The task
Copy every line of the data that contains the string "field".

Data records
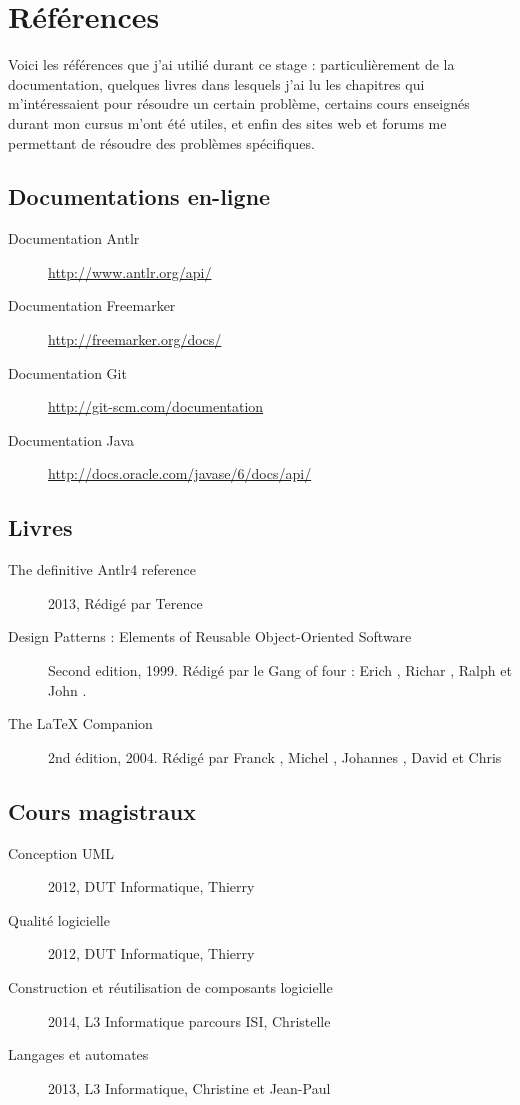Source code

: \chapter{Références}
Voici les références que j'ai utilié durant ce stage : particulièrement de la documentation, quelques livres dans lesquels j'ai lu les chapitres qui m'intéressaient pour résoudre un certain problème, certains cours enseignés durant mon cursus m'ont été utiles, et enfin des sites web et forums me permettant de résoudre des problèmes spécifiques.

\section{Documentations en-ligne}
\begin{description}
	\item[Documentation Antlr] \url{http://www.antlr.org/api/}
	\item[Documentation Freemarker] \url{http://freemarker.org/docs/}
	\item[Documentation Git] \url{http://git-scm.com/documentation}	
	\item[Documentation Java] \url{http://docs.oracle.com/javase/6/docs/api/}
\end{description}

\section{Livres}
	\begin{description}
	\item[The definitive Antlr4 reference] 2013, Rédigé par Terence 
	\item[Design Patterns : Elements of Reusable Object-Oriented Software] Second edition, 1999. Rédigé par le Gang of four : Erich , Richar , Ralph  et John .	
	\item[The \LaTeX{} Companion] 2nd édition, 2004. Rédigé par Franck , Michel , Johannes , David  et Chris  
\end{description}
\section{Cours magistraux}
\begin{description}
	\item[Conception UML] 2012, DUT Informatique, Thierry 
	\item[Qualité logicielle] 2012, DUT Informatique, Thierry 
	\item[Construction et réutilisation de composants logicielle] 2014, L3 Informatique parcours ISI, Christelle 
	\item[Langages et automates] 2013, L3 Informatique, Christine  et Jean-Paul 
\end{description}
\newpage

* * *

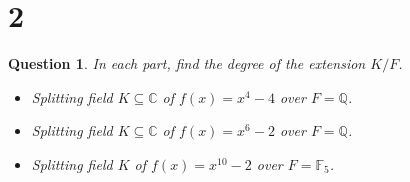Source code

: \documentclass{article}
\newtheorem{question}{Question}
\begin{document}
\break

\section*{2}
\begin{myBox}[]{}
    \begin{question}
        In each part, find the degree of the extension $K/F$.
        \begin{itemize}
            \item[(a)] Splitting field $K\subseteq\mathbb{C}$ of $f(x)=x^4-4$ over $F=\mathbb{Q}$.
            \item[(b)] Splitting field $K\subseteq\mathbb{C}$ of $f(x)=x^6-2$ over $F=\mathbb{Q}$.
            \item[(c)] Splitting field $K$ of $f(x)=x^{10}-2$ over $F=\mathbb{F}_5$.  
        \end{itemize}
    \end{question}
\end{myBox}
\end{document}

Expected answer
            \item[(a)] Splitting field $K\subseteq\mathbb{C}$ of $f(x)=x^4-4$ over $F=\mathbb{Q}$.
            \item[(b)] Splitting field $K\subseteq\mathbb{C}$ of $f(x)=x^6-2$ over $F=\mathbb{Q}$.
            \item[(c)] Splitting field $K$ of $f(x)=x^{10}-2$ over $F=\mathbb{F}_5$.  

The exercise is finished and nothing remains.